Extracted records
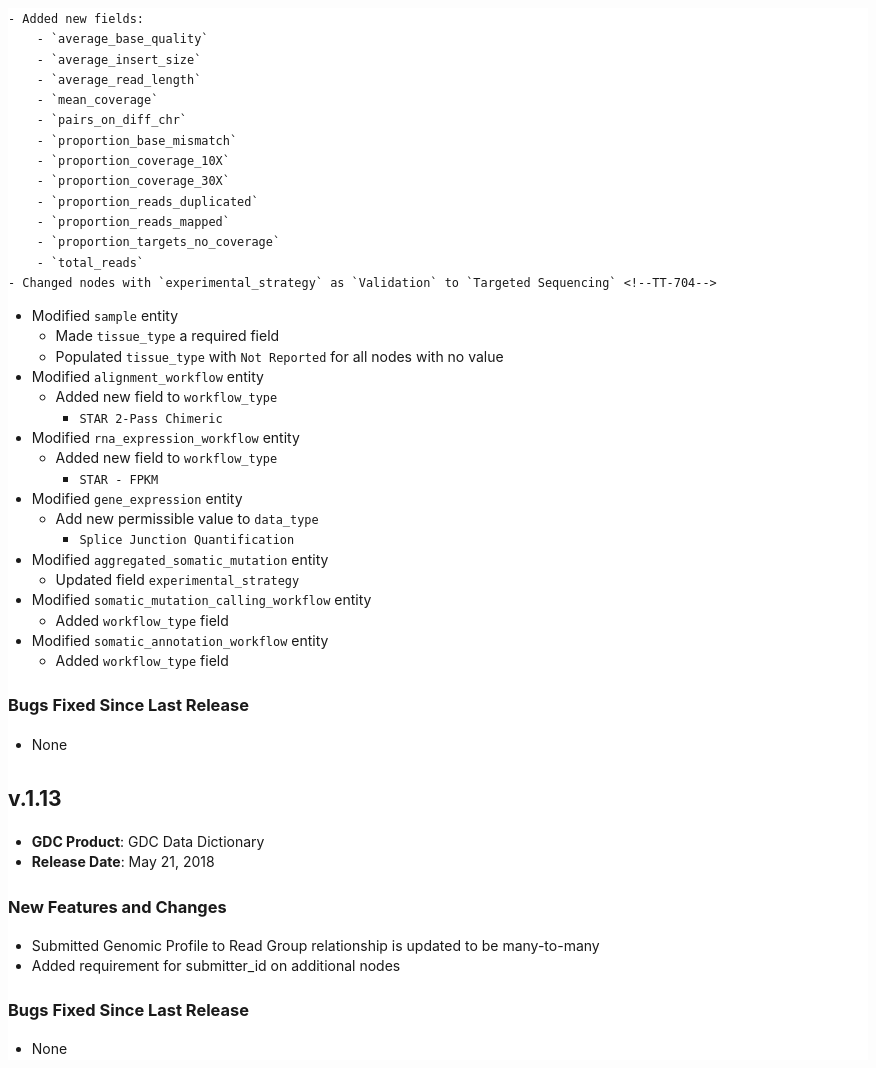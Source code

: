     - Added new fields:
        - `average_base_quality`
        - `average_insert_size`
        - `average_read_length`
        - `mean_coverage`
        - `pairs_on_diff_chr`
        - `proportion_base_mismatch`
        - `proportion_coverage_10X`
        - `proportion_coverage_30X`
        - `proportion_reads_duplicated`
        - `proportion_reads_mapped`
        - `proportion_targets_no_coverage`
        - `total_reads`
    - Changed nodes with `experimental_strategy` as `Validation` to `Targeted Sequencing` <!--TT-704-->
* Modified `sample` entity
    - Made `tissue_type` a required field <!--TT-657-->
    - Populated `tissue_type` with `Not Reported` for all nodes with no value  <!--TT-658-->
* Modified `alignment_workflow` entity
    - Added new field to `workflow_type` <!--TT-659-->
        - `STAR 2-Pass Chimeric`
* Modified `rna_expression_workflow` entity
    - Added new field to `workflow_type` <!--TT-660-->
        - `STAR - FPKM`
* Modified `gene_expression` entity
    - Add new permissible value to `data_type` <!--TT-663-->
        - `Splice Junction Quantification`
* Modified `aggregated_somatic_mutation` entity
    - Updated field `experimental_strategy` <!--TT-694-->
* Modified `somatic_mutation_calling_workflow` entity
    - Added `workflow_type` field <!--TT-661-->
* Modified `somatic_annotation_workflow` entity
    - Added `workflow_type` field <!--TT-662-->


### Bugs Fixed Since Last Release

* None

## v.1.13

* __GDC Product__: GDC Data Dictionary
* __Release Date__: May 21, 2018

### New Features and Changes

* Submitted Genomic Profile to Read Group relationship is updated to be many-to-many 
* Added requirement for submitter_id on additional nodes 

### Bugs Fixed Since Last Release

* None

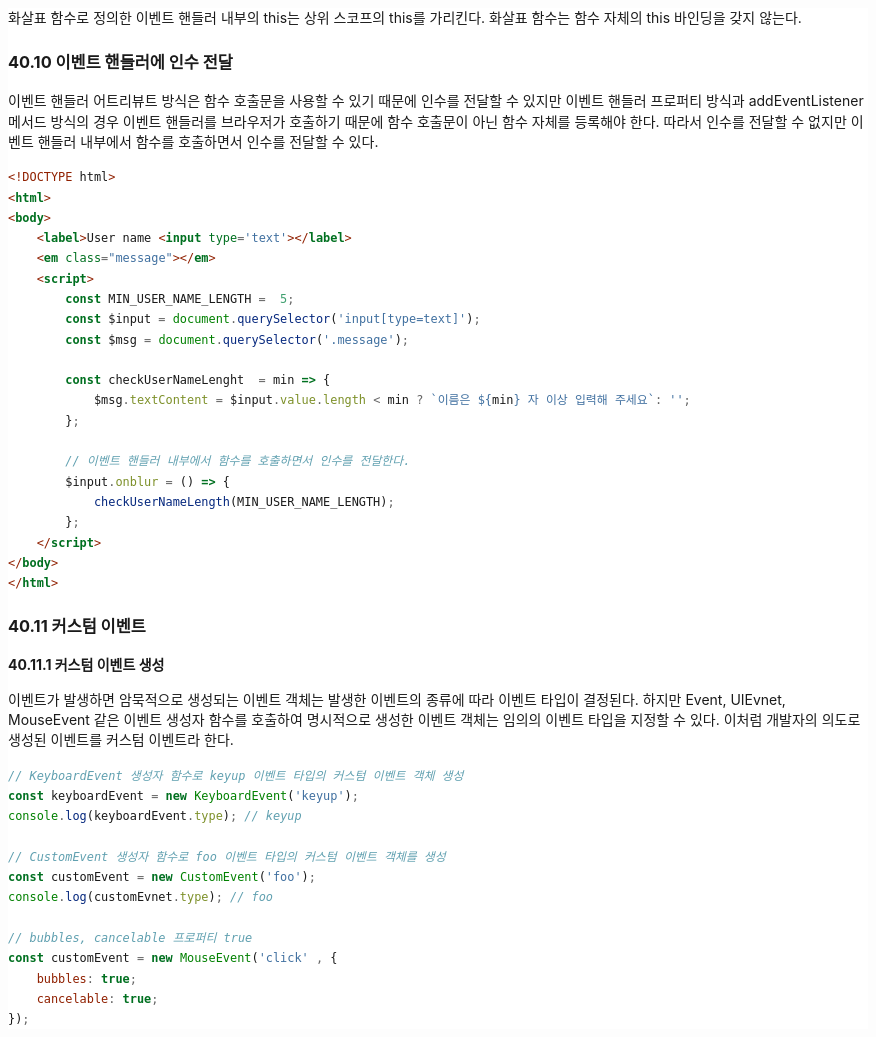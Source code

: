 화살표 함수로 정의한 이벤트 핸들러 내부의 this는 상위 스코프의 this를 가리킨다. 화살표 함수는 함수 자체의 this 바인딩을 갖지 않는다.

### 40.10 이벤트 핸들러에 인수 전달

이벤트 핸들러 어트리뷰트 방식은 함수 호출문을 사용할 수 있기 때문에 인수를 전달할 수 있지만 이벤트 핸들러 프로퍼티 방식과 addEventListener 메서드 방식의 경우 이벤트 핸들러를 브라우저가 호출하기 때문에 함수 호출문이 아닌 함수 자체를 등록해야 한다. 따라서 인수를 전달할 수 없지만 이벤트 핸들러 내부에서 함수를 호출하면서 인수를 전달할 수 있다.

```html
<!DOCTYPE html>
<html>
<body> 
	<label>User name <input type='text'></label>
	<em class="message"></em>
	<script>
		const MIN_USER_NAME_LENGTH =  5;
		const $input = document.querySelector('input[type=text]');
		const $msg = document.querySelector('.message');
	
		const checkUserNameLenght  = min => {
			$msg.textContent = $input.value.length < min ? `이름은 ${min} 자 이상 입력해 주세요`: '';
		};
		
		// 이벤트 핸들러 내부에서 함수를 호출하면서 인수를 전달한다.
		$input.onblur = () => {
			checkUserNameLength(MIN_USER_NAME_LENGTH);
		};
	</script>
</body>
</html>
```

### 40.11 커스텀 이벤트

**40.11.1 커스텀 이벤트 생성**

이벤트가 발생하면 암묵적으로 생성되는 이벤트 객체는 발생한 이벤트의 종류에 따라 이벤트 타입이 결정된다. 하지만 Event, UIEvnet, MouseEvent 같은 이벤트 생성자 함수를 호출하여 명시적으로 생성한 이벤트 객체는 임의의 이벤트 타입을 지정할 수 있다. 이처럼 개발자의 의도로 생성된 이벤트를 커스텀 이벤트라 한다.

```jsx
// KeyboardEvent 생성자 함수로 keyup 이벤트 타입의 커스텀 이벤트 객체 생성
const keyboardEvent = new KeyboardEvent('keyup');
console.log(keyboardEvent.type); // keyup

// CustomEvent 생성자 함수로 foo 이벤트 타입의 커스텀 이벤트 객체를 생성
const customEvent = new CustomEvent('foo');
console.log(customEvnet.type); // foo

// bubbles, cancelable 프로퍼티 true
const customEvent = new MouseEvent('click' , {
	bubbles: true;
	cancelable: true;
});
```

_What is required_: Leave out the pictures and print every line of the data exactly.

_Solution for this exercise_:
Source code

:     - Added new fields:
        - `average_base_quality`
        - `average_insert_size`
        - `average_read_length`
        - `mean_coverage`
        - `pairs_on_diff_chr`
        - `proportion_base_mismatch`
        - `proportion_coverage_10X`
        - `proportion_coverage_30X`
        - `proportion_reads_duplicated`
        - `proportion_reads_mapped`
        - `proportion_targets_no_coverage`
        - `total_reads`
    - Changed nodes with `experimental_strategy` as `Validation` to `Targeted Sequencing` <!--TT-704-->
* Modified `sample` entity
    - Made `tissue_type` a required field <!--TT-657-->
    - Populated `tissue_type` with `Not Reported` for all nodes with no value  <!--TT-658-->
* Modified `alignment_workflow` entity
    - Added new field to `workflow_type` <!--TT-659-->
        - `STAR 2-Pass Chimeric`
* Modified `rna_expression_workflow` entity
    - Added new field to `workflow_type` <!--TT-660-->
        - `STAR - FPKM`
* Modified `gene_expression` entity
    - Add new permissible value to `data_type` <!--TT-663-->
        - `Splice Junction Quantification`
* Modified `aggregated_somatic_mutation` entity
    - Updated field `experimental_strategy` <!--TT-694-->
* Modified `somatic_mutation_calling_workflow` entity
    - Added `workflow_type` field <!--TT-661-->
* Modified `somatic_annotation_workflow` entity
    - Added `workflow_type` field <!--TT-662-->


### Bugs Fixed Since Last Release

* None

## v.1.13

* __GDC Product__: GDC Data Dictionary
* __Release Date__: May 21, 2018

### New Features and Changes

* Submitted Genomic Profile to Read Group relationship is updated to be many-to-many 
* Added requirement for submitter_id on additional nodes 

### Bugs Fixed Since Last Release

* None

Source code

: 화살표 함수로 정의한 이벤트 핸들러 내부의 this는 상위 스코프의 this를 가리킨다. 화살표 함수는 함수 자체의 this 바인딩을 갖지 않는다.

### 40.10 이벤트 핸들러에 인수 전달

이벤트 핸들러 어트리뷰트 방식은 함수 호출문을 사용할 수 있기 때문에 인수를 전달할 수 있지만 이벤트 핸들러 프로퍼티 방식과 addEventListener 메서드 방식의 경우 이벤트 핸들러를 브라우저가 호출하기 때문에 함수 호출문이 아닌 함수 자체를 등록해야 한다. 따라서 인수를 전달할 수 없지만 이벤트 핸들러 내부에서 함수를 호출하면서 인수를 전달할 수 있다.

```html
<!DOCTYPE html>
<html>
<body> 
	<label>User name <input type='text'></label>
	<em class="message"></em>
	<script>
		const MIN_USER_NAME_LENGTH =  5;
		const $input = document.querySelector('input[type=text]');
		const $msg = document.querySelector('.message');
	
		const checkUserNameLenght  = min => {
			$msg.textContent = $input.value.length < min ? `이름은 ${min} 자 이상 입력해 주세요`: '';
		};
		
		// 이벤트 핸들러 내부에서 함수를 호출하면서 인수를 전달한다.
		$input.onblur = () => {
			checkUserNameLength(MIN_USER_NAME_LENGTH);
		};
	</script>
</body>
</html>
```

### 40.11 커스텀 이벤트

**40.11.1 커스텀 이벤트 생성**

이벤트가 발생하면 암묵적으로 생성되는 이벤트 객체는 발생한 이벤트의 종류에 따라 이벤트 타입이 결정된다. 하지만 Event, UIEvnet, MouseEvent 같은 이벤트 생성자 함수를 호출하여 명시적으로 생성한 이벤트 객체는 임의의 이벤트 타입을 지정할 수 있다. 이처럼 개발자의 의도로 생성된 이벤트를 커스텀 이벤트라 한다.

```jsx
// KeyboardEvent 생성자 함수로 keyup 이벤트 타입의 커스텀 이벤트 객체 생성
const keyboardEvent = new KeyboardEvent('keyup');
console.log(keyboardEvent.type); // keyup

// CustomEvent 생성자 함수로 foo 이벤트 타입의 커스텀 이벤트 객체를 생성
const customEvent = new CustomEvent('foo');
console.log(customEvnet.type); // foo

// bubbles, cancelable 프로퍼티 true
const customEvent = new MouseEvent('click' , {
	bubbles: true;
	cancelable: true;
});
```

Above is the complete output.